Матушка пыталась не выпускать меня из дому.

Лучше бы ты остался во мне, говорила она. Чего тебе там не хватало? Сама она никуда не ходила.

Тронутая, одно слово.

Так незло, да и то только иногда, ворчали на мать мои тетушки, жившие по соседству: тетя Фридрихова, тетя Догналова, тетя Голопиркова и другие.

— Это у нее с тех пор! Она не виновата!

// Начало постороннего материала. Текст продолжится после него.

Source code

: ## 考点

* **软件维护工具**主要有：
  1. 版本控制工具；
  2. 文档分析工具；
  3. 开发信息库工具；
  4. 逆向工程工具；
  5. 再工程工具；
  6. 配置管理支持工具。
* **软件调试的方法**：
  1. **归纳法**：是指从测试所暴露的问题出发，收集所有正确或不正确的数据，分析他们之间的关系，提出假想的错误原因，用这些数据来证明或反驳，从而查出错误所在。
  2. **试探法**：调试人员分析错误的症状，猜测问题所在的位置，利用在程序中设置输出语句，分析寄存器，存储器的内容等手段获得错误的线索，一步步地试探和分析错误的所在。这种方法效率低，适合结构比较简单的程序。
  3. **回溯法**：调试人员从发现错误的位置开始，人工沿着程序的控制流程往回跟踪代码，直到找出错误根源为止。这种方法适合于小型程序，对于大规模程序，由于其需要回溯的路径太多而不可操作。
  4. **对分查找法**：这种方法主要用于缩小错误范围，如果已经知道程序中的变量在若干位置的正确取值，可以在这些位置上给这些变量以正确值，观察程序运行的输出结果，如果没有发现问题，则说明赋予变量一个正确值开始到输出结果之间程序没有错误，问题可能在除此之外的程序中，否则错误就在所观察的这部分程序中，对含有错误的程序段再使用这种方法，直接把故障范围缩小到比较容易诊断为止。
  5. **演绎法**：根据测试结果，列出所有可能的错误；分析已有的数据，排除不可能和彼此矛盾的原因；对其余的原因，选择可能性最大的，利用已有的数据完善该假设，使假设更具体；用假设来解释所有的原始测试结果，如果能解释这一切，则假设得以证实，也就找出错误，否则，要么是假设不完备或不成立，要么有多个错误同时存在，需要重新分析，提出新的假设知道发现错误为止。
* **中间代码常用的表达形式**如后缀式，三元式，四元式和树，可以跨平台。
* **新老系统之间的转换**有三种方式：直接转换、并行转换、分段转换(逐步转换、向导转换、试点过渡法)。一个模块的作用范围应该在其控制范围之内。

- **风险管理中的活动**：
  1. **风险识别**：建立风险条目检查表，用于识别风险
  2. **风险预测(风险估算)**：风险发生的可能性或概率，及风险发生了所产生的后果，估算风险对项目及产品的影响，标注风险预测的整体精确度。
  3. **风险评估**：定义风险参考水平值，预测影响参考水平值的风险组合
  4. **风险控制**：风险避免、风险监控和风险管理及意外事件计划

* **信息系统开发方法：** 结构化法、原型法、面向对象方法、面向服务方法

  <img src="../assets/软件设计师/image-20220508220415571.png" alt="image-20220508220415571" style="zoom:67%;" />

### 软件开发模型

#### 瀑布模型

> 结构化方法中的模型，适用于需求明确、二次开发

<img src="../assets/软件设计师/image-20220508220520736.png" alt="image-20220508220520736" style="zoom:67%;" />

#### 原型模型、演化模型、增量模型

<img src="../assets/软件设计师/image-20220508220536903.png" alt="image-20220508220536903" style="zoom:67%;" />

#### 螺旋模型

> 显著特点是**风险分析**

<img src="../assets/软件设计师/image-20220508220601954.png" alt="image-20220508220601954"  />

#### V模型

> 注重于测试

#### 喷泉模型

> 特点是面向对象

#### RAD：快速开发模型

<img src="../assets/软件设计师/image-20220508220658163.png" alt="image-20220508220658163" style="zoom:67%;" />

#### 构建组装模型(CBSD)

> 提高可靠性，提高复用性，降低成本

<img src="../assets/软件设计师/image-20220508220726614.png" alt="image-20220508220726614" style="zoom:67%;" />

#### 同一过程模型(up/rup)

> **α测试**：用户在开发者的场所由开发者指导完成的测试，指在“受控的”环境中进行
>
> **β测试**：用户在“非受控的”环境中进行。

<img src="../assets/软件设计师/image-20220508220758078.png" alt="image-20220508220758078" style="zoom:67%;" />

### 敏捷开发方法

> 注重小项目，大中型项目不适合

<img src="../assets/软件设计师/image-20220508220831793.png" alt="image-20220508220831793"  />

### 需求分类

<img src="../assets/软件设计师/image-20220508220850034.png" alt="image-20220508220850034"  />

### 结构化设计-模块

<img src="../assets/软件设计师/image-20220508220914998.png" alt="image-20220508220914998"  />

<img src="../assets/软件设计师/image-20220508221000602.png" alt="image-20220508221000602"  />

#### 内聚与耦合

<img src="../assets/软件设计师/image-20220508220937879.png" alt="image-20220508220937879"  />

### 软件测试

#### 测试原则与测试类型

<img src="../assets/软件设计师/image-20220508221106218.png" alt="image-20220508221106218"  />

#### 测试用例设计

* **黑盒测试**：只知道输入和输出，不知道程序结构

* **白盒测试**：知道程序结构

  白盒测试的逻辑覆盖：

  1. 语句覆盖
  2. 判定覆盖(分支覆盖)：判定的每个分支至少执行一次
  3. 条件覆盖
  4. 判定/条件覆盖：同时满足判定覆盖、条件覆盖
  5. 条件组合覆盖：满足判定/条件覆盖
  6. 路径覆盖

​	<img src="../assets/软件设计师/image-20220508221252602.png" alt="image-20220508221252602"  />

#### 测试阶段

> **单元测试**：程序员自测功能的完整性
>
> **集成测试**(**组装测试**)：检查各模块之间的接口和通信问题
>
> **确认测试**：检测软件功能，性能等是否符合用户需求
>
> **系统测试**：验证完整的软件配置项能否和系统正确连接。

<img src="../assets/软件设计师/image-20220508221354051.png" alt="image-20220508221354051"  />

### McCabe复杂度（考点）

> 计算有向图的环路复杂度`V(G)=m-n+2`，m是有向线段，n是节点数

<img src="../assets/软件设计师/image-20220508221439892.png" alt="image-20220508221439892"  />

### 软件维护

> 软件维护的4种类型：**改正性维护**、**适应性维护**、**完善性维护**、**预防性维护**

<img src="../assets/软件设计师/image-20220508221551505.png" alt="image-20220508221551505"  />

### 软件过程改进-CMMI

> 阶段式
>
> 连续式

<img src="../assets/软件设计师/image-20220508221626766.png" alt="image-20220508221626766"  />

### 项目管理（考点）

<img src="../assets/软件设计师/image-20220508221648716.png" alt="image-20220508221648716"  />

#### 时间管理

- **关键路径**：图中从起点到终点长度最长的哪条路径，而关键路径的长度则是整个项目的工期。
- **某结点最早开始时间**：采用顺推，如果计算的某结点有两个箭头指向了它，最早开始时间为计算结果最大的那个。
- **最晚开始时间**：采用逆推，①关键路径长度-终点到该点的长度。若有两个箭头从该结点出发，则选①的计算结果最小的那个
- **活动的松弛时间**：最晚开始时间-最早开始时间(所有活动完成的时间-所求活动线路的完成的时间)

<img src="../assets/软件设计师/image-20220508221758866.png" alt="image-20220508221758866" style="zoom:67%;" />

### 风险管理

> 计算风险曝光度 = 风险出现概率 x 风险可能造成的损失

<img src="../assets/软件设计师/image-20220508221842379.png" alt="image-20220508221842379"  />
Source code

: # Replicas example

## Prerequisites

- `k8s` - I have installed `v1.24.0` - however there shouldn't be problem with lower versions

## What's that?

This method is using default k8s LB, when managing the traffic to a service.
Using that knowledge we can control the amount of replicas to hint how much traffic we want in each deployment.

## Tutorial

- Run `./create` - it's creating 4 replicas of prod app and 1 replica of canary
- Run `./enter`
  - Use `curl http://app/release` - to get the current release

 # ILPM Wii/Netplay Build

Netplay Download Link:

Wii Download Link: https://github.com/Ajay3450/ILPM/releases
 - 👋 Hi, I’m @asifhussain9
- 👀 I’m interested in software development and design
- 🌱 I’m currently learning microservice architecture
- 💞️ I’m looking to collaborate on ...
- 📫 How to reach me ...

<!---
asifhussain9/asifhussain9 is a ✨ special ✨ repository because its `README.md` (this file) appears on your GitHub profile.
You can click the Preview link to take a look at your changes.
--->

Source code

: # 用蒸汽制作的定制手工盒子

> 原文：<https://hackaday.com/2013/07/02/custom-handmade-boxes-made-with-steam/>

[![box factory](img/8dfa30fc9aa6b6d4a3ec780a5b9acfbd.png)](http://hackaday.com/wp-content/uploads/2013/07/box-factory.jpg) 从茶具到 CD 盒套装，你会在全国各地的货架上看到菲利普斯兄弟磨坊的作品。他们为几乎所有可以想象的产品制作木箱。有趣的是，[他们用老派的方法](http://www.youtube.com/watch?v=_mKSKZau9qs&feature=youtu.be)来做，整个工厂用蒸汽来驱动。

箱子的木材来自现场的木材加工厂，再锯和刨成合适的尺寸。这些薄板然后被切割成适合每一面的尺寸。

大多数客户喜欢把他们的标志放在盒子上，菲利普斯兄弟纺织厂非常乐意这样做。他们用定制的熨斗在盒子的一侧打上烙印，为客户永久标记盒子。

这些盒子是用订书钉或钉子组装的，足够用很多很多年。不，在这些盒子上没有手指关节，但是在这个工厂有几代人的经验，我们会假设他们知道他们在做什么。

Ведь сколько всего она вынесла! — говорили они.

Матушка никуда не выходила, ей нужно было чувствовать спиной стену или угол комнаты, она довольствовалась малюсеньким пространством, которое позволяло дышать, и большего не желала, но при всем этом она не окончила дни в психушке, туда ее не забрали, даже после того как она привязала меня в чулане, чтобы я не ходил в школу, даже после этой и других подобных историй, когда мать не давала мне выйти из дому, ее не изолировали, ведь она была герой войны, поэтому ей позволяли делать чуть ли не все что вздумается, и, несмотря на то что она наложила на себя руки, когда меня отправили из города в училище, никто не осуждал ее, никто не очернял ее память, ибо матушка была жертвой зверств и героиней войны; само собой, отцу тоже никто ничего не сказал, ведь он тоже был герой войны, таких у нас в Терезине было множество, даже дядю Лебо, который один-единственный дарил моей матери огромные букеты цветов, считали героем как городские власти, так и ученые из Музея, хотя он в Терезине в войну только появился на свет и не мог помнить всех этих ужасов.

Дядя Лебо командовал нами — последней горсткой отчаянных защитников Терезина. Он в Терезине родился, ходил в терезинскую школу, работал в Музее, пока не уволился, а главное — в Терезине он собирал предметы.